→ **EXERCISE MATERIAL**
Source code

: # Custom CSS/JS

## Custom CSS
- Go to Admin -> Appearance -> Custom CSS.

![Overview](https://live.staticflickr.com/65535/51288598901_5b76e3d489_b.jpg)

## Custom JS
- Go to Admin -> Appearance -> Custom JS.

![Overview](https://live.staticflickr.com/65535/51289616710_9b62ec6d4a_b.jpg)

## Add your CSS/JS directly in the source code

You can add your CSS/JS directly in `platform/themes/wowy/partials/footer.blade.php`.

---

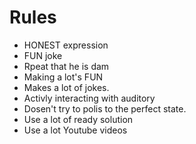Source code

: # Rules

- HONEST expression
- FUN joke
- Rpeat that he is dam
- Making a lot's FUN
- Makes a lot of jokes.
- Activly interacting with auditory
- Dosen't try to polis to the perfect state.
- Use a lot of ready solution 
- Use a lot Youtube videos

→ **WHAT IS NEEDED**
From the entries, report each line that includes the word "Custom".

→ **WRITTEN RESPONSE**
: # Custom CSS/JS
## Custom CSS
- Go to Admin -> Appearance -> Custom CSS.
## Custom JS
- Go to Admin -> Appearance -> Custom JS.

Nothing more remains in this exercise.